Горячая купель - Петр Смычагин
Шрифт:
Интервал:
Закладка:
— Не беспокойтесь: конь очень смирный.
— Я не об этом. Вообще парень держит себя смелее, чем подобает в его возрасте, — не без гордости пояснил отец, переключая скорость.
По дороге Шнайдер охотно рассказал, что живет в деревне Грюневальд (она недалеко впереди, Володя это знал), что имеет небольшую собственную авторемонтную мастерскую, что во время войны ему пришлось побывать под Курском, что много принял мук и был тяжело ранен дважды.
Слушая Отто, Грохотало заинтересовался, отчего он так доброжелательно относится к офицеру Советской Армии, против которой пришлось ему сражаться.

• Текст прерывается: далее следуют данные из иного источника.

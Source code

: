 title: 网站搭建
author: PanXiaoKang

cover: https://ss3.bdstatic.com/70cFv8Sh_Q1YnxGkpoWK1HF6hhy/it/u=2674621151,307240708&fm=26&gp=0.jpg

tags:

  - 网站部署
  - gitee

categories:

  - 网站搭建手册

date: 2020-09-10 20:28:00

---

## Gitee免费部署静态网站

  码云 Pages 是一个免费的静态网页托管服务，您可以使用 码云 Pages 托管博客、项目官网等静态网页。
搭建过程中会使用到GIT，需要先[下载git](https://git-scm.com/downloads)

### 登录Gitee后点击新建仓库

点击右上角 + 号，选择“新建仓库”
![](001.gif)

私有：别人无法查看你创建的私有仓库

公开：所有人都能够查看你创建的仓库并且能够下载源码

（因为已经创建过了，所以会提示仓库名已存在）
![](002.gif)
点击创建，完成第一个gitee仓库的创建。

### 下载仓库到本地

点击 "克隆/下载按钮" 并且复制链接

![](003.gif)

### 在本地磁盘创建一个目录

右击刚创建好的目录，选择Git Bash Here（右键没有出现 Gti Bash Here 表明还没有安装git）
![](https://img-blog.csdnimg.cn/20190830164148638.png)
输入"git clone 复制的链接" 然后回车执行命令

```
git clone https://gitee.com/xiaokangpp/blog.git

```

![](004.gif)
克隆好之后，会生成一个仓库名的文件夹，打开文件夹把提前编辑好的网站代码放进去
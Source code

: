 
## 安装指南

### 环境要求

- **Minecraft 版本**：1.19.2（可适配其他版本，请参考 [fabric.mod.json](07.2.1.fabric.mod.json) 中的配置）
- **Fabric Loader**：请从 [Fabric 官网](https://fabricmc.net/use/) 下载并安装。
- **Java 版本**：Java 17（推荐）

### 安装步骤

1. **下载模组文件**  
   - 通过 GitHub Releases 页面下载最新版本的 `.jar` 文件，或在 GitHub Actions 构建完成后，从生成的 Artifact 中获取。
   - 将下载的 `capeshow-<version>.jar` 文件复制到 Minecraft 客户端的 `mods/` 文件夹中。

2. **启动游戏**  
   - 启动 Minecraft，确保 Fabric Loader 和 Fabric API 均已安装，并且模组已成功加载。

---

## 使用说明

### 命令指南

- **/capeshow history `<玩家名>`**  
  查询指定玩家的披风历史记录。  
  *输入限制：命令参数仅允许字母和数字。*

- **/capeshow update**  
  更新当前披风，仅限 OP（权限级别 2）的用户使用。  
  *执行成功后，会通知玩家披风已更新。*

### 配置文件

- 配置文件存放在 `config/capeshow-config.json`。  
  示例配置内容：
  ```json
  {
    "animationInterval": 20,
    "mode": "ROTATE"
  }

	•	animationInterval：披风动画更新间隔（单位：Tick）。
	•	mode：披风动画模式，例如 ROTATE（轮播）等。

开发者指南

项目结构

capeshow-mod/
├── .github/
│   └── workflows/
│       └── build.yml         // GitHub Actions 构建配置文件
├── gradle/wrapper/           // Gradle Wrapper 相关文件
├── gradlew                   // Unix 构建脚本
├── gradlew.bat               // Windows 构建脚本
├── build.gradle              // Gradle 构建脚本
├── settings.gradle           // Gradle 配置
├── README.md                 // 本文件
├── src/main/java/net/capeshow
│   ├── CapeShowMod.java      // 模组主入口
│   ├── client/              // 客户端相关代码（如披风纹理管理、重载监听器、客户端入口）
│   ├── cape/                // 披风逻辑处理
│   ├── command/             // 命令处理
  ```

— О-о! — ответил Шнайдер, усмехнувшись и покрутив пальцем у виска. — Пора и нам понять кое-что. От этой войны я ничего не имею, кроме ранений. Хорошо еще, что голова уцелела...

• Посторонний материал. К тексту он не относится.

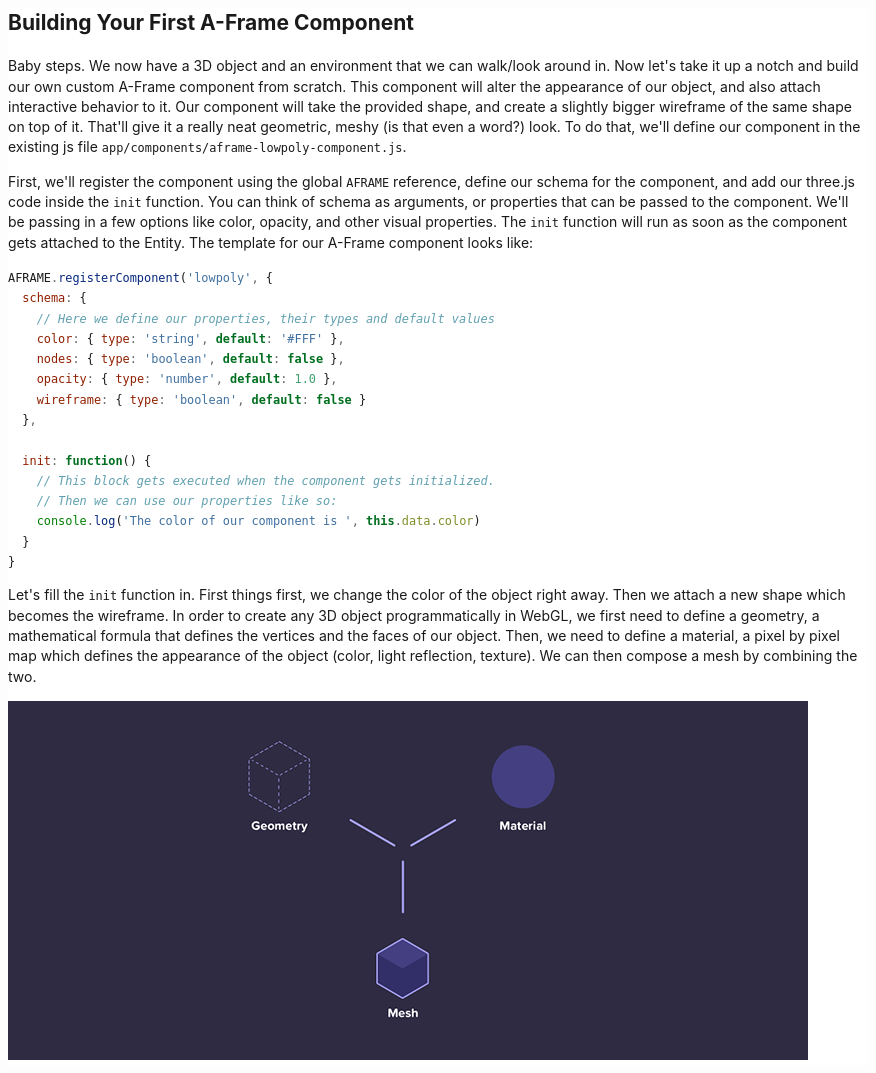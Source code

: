 ## Building Your First A-Frame Component
Baby steps. We now have a 3D object and an environment that we can walk/look around in. Now let's take it up a notch and build our own custom A-Frame component from scratch. This component will alter the appearance of our object, and also attach interactive behavior to it. Our component will take the provided shape, and create a slightly bigger wireframe of the same shape on top of it. That'll give it a really neat geometric, meshy (is that even a word?) look. To do that, we'll define our component in the existing js file `app/components/aframe-lowpoly-component.js`.

First, we'll register the component using the global `AFRAME` reference, define our schema for the component, and add our three.js code inside the `init` function. You can think of schema as arguments, or properties that can be passed to the component. We'll be passing in a few options like color, opacity, and other visual properties. The `init` function will run as soon as the component gets attached to the Entity. The template for our A-Frame component looks like:

```javascript
AFRAME.registerComponent('lowpoly', {
  schema: {
    // Here we define our properties, their types and default values
    color: { type: 'string', default: '#FFF' },
    nodes: { type: 'boolean', default: false },
    opacity: { type: 'number', default: 1.0 },
    wireframe: { type: 'boolean', default: false }
  },

  init: function() {
    // This block gets executed when the component gets initialized.
    // Then we can use our properties like so:
    console.log('The color of our component is ', this.data.color)
  }
}
```

Let's fill the `init` function in. First things first, we change the color of the object right away. Then we attach a new shape which becomes the wireframe. In order to create any 3D object programmatically in WebGL, we first need to define a geometry, a mathematical formula that defines the vertices and the faces of our object. Then, we need to define a material, a pixel by pixel map which defines the appearance of the object (color, light reflection, texture). We can then compose a mesh by combining the two.

![Three.js Mesh](img/threejs-composition.png "Three.js Mesh")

— А если бы вы победили? — перебил его Грохотало.
— Не победили... Все равно выиграли бы только миллионеры. Наша кровь — их деньги... Вот это мой дом, — спохватился Отто, когда въехали в деревню, и указал влево на небольшой домик с красной черепичной крышей, с садиком и примостившейся рядом мастерской.

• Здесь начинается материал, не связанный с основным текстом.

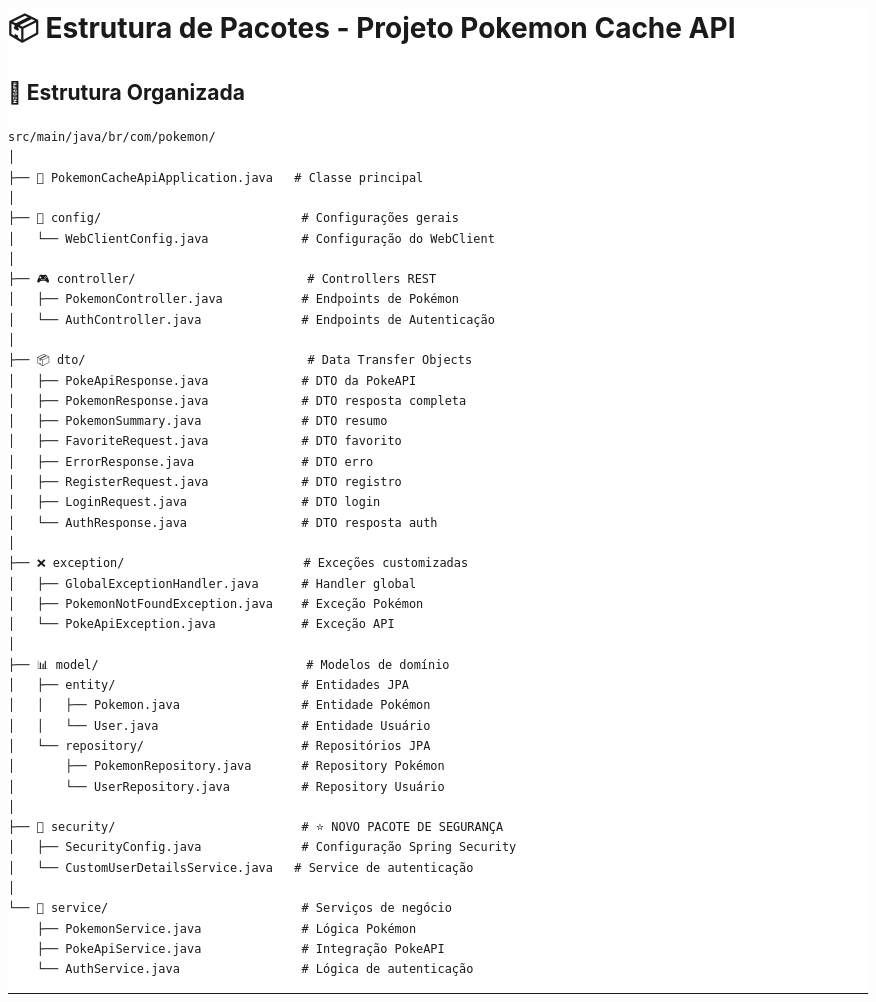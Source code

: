 # 📦 Estrutura de Pacotes - Projeto Pokemon Cache API

## 📂 Estrutura Organizada

```
src/main/java/br/com/pokemon/
│
├── 📱 PokemonCacheApiApplication.java   # Classe principal
│
├── 🔧 config/                            # Configurações gerais
│   └── WebClientConfig.java             # Configuração do WebClient
│
├── 🎮 controller/                        # Controllers REST
│   ├── PokemonController.java           # Endpoints de Pokémon
│   └── AuthController.java              # Endpoints de Autenticação
│
├── 📦 dto/                               # Data Transfer Objects
│   ├── PokeApiResponse.java             # DTO da PokeAPI
│   ├── PokemonResponse.java             # DTO resposta completa
│   ├── PokemonSummary.java              # DTO resumo
│   ├── FavoriteRequest.java             # DTO favorito
│   ├── ErrorResponse.java               # DTO erro
│   ├── RegisterRequest.java             # DTO registro
│   ├── LoginRequest.java                # DTO login
│   └── AuthResponse.java                # DTO resposta auth
│
├── ❌ exception/                         # Exceções customizadas
│   ├── GlobalExceptionHandler.java      # Handler global
│   ├── PokemonNotFoundException.java    # Exceção Pokémon
│   └── PokeApiException.java            # Exceção API
│
├── 📊 model/                             # Modelos de domínio
│   ├── entity/                          # Entidades JPA
│   │   ├── Pokemon.java                 # Entidade Pokémon
│   │   └── User.java                    # Entidade Usuário
│   └── repository/                      # Repositórios JPA
│       ├── PokemonRepository.java       # Repository Pokémon
│       └── UserRepository.java          # Repository Usuário
│
├── 🔐 security/                          # ⭐ NOVO PACOTE DE SEGURANÇA
│   ├── SecurityConfig.java              # Configuração Spring Security
│   └── CustomUserDetailsService.java   # Service de autenticação
│
└── 💼 service/                           # Serviços de negócio
    ├── PokemonService.java              # Lógica Pokémon
    ├── PokeApiService.java              # Integração PokeAPI
    └── AuthService.java                 # Lógica de autenticação
```

---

— Заезжайте в гости, буду рад. Я вижу, вы здесь часто проезжаете.
— Да вы почти капиталист, — пошутил Грохотало, провожая взглядом шнайдеровское поместье.
— От меня до капиталиста ровно столько же, сколько от земли до неба. У меня никогда не было наемных рабочих и лишних денег, зато у меня есть руки. — Отто показал рабочие руки слесаря, на секунду отпустив баранку.
Грохотало улыбнулся и вспомнил, как рука другого немца только что наводила на него, русского человека, пистолет, и спросил:
— А что, этот Густав Карц очень богат?
— О, совсем нет! Во времена Гитлера он привык жить легко, за чужой счет. До того избаловался, что и теперь не хочет работать. Давно бросил семью, живет по вдовушкам, а жена с детьми бедствует.
— Но почему Карц так жестоко обошелся со своими жертвами?
— Так это же его специальность! Такие люди ценились в гитлеровской армии. Он не привык сдерживать свои страсти, тем более, что, видимо, готовился бежать в Западную Германию. Если ему это удастся, то все обойдется безнаказанно. Только на это он и мог рассчитывать.
— А если не уйдет?
— Будут судить, и, наверное, расстреляют. — Шнайдер говорил об этом удивительно спокойно, как о деле давно решенном. — Только кто его будет ловить? От полицейского он ушел, а граница — вот она, — указал Отто в сторону линии, поворачивая автомобиль к арке заставы. Сегодня может ночью перемахнуть на ту сторону, и никакие наши законы его там не достанут.
Прощаясь, Шнайдер снова предложил заезжать к нему в гости.
Заместитель начальника заставы, старшина Чумаков, встретив Грохотало во дворе, доложил, что никаких происшествий за время отсутствия лейтенанта не было, и, приняв сумку с газетами и письмами, которую привез Грохотало из батальона, пошел раздать их солдатам. Но его тут же перехватил Таранчик и выпросил пачку писем.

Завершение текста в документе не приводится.